Data items
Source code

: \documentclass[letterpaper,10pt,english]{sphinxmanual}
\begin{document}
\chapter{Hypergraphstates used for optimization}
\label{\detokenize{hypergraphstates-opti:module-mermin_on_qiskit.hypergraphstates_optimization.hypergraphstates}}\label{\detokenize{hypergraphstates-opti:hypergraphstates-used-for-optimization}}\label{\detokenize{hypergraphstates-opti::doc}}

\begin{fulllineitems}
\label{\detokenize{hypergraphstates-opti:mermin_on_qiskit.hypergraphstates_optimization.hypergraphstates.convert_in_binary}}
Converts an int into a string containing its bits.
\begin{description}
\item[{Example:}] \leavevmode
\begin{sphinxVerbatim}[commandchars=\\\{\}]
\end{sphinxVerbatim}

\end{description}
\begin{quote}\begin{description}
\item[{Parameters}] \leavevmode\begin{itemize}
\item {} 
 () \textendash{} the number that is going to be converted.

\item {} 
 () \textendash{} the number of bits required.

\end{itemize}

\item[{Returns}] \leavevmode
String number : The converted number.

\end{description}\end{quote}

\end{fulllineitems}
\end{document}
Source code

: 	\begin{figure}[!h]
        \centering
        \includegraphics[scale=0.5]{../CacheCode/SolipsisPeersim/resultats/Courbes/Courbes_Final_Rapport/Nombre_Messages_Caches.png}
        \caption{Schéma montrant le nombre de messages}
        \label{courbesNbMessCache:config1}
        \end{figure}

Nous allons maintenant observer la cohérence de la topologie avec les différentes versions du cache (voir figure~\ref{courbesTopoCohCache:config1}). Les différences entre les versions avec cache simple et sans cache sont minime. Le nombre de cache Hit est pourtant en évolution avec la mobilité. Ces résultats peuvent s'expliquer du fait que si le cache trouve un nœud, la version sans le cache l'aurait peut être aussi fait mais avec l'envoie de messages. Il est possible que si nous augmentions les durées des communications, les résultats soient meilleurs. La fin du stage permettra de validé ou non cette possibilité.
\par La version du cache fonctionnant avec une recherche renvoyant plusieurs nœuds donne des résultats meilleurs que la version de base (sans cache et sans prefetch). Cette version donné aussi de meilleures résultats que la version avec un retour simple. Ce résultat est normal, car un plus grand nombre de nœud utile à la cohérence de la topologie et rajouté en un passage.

Your task ▸ Report how many lines in the records above contain the word "converted", giving only the number.

Your response ▸ 2